**Supplied records**
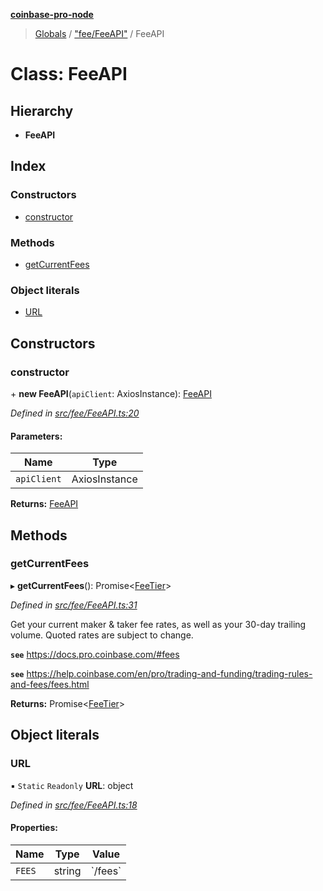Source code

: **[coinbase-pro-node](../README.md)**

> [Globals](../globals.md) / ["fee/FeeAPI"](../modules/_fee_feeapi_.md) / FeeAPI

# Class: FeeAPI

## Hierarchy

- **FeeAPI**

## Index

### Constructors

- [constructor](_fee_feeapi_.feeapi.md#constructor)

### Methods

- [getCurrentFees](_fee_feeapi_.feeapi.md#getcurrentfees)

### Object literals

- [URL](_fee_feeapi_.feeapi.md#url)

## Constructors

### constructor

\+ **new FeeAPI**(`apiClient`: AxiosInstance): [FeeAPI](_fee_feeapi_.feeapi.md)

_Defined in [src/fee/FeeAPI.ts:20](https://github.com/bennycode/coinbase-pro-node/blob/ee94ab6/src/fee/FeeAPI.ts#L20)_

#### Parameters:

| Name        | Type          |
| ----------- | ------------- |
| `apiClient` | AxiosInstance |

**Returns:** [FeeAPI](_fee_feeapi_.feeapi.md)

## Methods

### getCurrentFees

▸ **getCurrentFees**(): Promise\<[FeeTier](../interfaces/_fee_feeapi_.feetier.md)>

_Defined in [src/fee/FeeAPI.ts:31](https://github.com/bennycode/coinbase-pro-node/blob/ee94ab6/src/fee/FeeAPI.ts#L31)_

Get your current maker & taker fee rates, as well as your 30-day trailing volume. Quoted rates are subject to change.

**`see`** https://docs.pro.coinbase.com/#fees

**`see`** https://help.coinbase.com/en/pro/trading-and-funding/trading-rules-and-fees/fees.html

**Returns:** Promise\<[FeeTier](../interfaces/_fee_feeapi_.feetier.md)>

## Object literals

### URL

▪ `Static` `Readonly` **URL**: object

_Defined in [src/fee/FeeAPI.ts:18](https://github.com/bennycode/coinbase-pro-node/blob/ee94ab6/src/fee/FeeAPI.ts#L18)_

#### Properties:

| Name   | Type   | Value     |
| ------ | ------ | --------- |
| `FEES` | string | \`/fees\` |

**What is expected**
Set out the material once more, exact in every line, with no images.

**Solution below**
Source code

: **[coinbase-pro-node](../README.md)**

> [Globals](../globals.md) / ["fee/FeeAPI"](../modules/_fee_feeapi_.md) / FeeAPI

# Class: FeeAPI

## Hierarchy

- **FeeAPI**

## Index

### Constructors

- [constructor](_fee_feeapi_.feeapi.md#constructor)

### Methods

- [getCurrentFees](_fee_feeapi_.feeapi.md#getcurrentfees)

### Object literals

- [URL](_fee_feeapi_.feeapi.md#url)

## Constructors

### constructor

\+ **new FeeAPI**(`apiClient`: AxiosInstance): [FeeAPI](_fee_feeapi_.feeapi.md)

_Defined in [src/fee/FeeAPI.ts:20](https://github.com/bennycode/coinbase-pro-node/blob/ee94ab6/src/fee/FeeAPI.ts#L20)_

#### Parameters:

| Name        | Type          |
| ----------- | ------------- |
| `apiClient` | AxiosInstance |

**Returns:** [FeeAPI](_fee_feeapi_.feeapi.md)

## Methods

### getCurrentFees

▸ **getCurrentFees**(): Promise\<[FeeTier](../interfaces/_fee_feeapi_.feetier.md)>

_Defined in [src/fee/FeeAPI.ts:31](https://github.com/bennycode/coinbase-pro-node/blob/ee94ab6/src/fee/FeeAPI.ts#L31)_

Get your current maker & taker fee rates, as well as your 30-day trailing volume. Quoted rates are subject to change.

**`see`** https://docs.pro.coinbase.com/#fees

**`see`** https://help.coinbase.com/en/pro/trading-and-funding/trading-rules-and-fees/fees.html

**Returns:** Promise\<[FeeTier](../interfaces/_fee_feeapi_.feetier.md)>

## Object literals

### URL

▪ `Static` `Readonly` **URL**: object

_Defined in [src/fee/FeeAPI.ts:18](https://github.com/bennycode/coinbase-pro-node/blob/ee94ab6/src/fee/FeeAPI.ts#L18)_

#### Properties:

| Name   | Type   | Value     |
| ------ | ------ | --------- |
| `FEES` | string | \`/fees\` |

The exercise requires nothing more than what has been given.